Mr. Frost, my superb economics teacher in England, once shared the story of two people talking about a lecture given by the late Milton Friedman, the father of Monetarism. The first said, “Twenty years ago, I went to the worst lecture I’ve ever heard! Friedman gave it and I still remember how he just muttered on and on and all I could make out was the word ‘money.’” The second man responded, “If you can remember what the key message was some twenty years later, I think it might be the best lecture you ever heard!”

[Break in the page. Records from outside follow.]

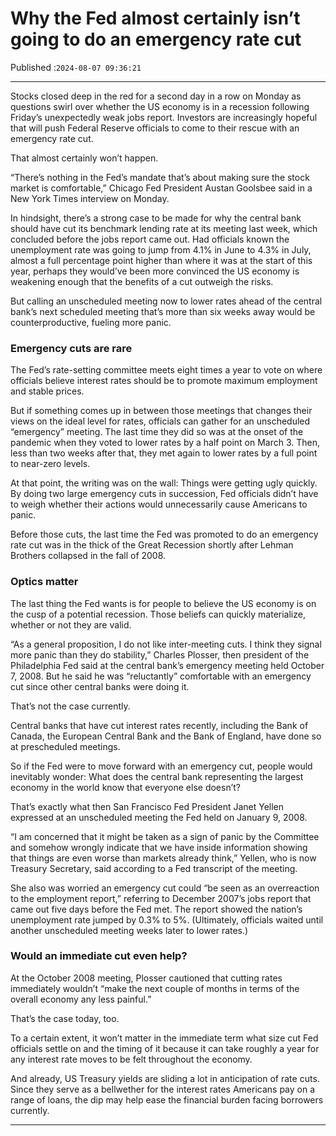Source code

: # Why the Fed almost certainly isn’t going to do an emergency rate cut

Published :`2024-08-07 09:36:21`

---

Stocks closed deep in the red for a second day in a row on Monday as questions swirl over whether the US economy is in a recession following Friday’s unexpectedly weak jobs report. Investors are increasingly hopeful that will push Federal Reserve officials to come to their rescue with an emergency rate cut.

That almost certainly won’t happen.

“There’s nothing in the Fed’s mandate that’s about making sure the stock market is comfortable,” Chicago Fed President Austan Goolsbee said in a New York Times interview on Monday.

In hindsight, there’s a strong case to be made for why the central bank should have cut its benchmark lending rate at its meeting last week, which concluded before the jobs report came out. Had officials known the unemployment rate was going to jump from 4.1% in June to 4.3% in July, almost a full percentage point higher than where it was at the start of this year, perhaps they would’ve been more convinced the US economy is weakening enough that the benefits of a cut outweigh the risks.

But calling an unscheduled meeting now to lower rates ahead of the central bank’s next scheduled meeting that’s more than six weeks away would be counterproductive, fueling more panic.

### Emergency cuts are rare

The Fed’s rate-setting committee meets eight times a year to vote on where officials believe interest rates should be to promote maximum employment and stable prices.

But if something comes up in between those meetings that changes their views on the ideal level for rates, officials can gather for an unscheduled “emergency” meeting. The last time they did so was at the onset of the pandemic when they voted to lower rates by a half point on March 3. Then, less than two weeks after that, they met again to lower rates by a full point to near-zero levels.

At that point, the writing was on the wall: Things were getting ugly quickly. By doing two large emergency cuts in succession, Fed officials didn’t have to weigh whether their actions would unnecessarily cause Americans to panic.

Before those cuts, the last time the Fed was promoted to do an emergency rate cut was in the thick of the Great Recession shortly after Lehman Brothers collapsed in the fall of 2008.

### Optics matter

The last thing the Fed wants is for people to believe the US economy is on the cusp of a potential recession. Those beliefs can quickly materialize, whether or not they are valid.

“As a general proposition, I do not like inter-meeting cuts. I think they signal more panic than they do stability,” Charles Plosser, then president of the Philadelphia Fed said at the central bank’s emergency meeting held October 7, 2008. But he said he was “reluctantly” comfortable with an emergency cut since other central banks were doing it.

That’s not the case currently.

Central banks that have cut interest rates recently, including the Bank of Canada, the European Central Bank and the Bank of England, have done so at prescheduled meetings.

So if the Fed were to move forward with an emergency cut, people would inevitably wonder: What does the central bank representing the largest economy in the world know that everyone else doesn’t?

That’s exactly what then San Francisco Fed President Janet Yellen expressed at an unscheduled meeting the Fed held on January 9, 2008.

“I am concerned that it might be taken as a sign of panic by the Committee and somehow wrongly indicate that we have inside information showing that things are even worse than markets already think,” Yellen, who is now Treasury Secretary, said according to a Fed transcript of the meeting.

She also was worried an emergency cut could “be seen as an overreaction to the employment report,” referring to December 2007’s jobs report that came out five days before the Fed met. The report showed the nation’s unemployment rate jumped by 0.3% to 5%. (Ultimately, officials waited until another unscheduled meeting weeks later to lower rates.)

### Would an immediate cut even help?

At the October 2008 meeting, Plosser cautioned that cutting rates immediately wouldn’t “make the next couple of months in terms of the overall economy any less painful.”

That’s the case today, too.

To a certain extent, it won’t matter in the immediate term what size cut Fed officials settle on and the timing of it because it can take roughly a year for any interest rate moves to be felt throughout the economy.

And already, US Treasury yields are sliding a lot in anticipation of rate cuts. Since they serve as a bellwether for the interest rates Americans pay on a range of loans, the dip may help ease the financial burden facing borrowers currently.

---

Indeed, Friedman’s singular message — that by controlling the supply of money, you can stabilize the whole economy — became, arguably, the most impactful economic theory of the second half of the 20th century. The point I wish to emphasize is not an economic one, but a human one: if you try to say too many things, you don’t say anything at all.
He highlights a few key lessons he’s learned over the years in giving effective presentations:
- You can’t communicate what you haven’t defined i.e. be really clear, starting with yourself, about what you want to say
- Lose the slides and have a conversation – something my friend David Gurteen has been saying for years!
- Kill your darlings i.e. ruthless editing
- Be repetitive without being boring i.e. focus on the one message you want to hammer home
See also, Why Are Most Events Rubbish?
Rereading this latter post, it may be a bit unkind but the underlying point is still a good one and one that everyone still seems to be struggling with.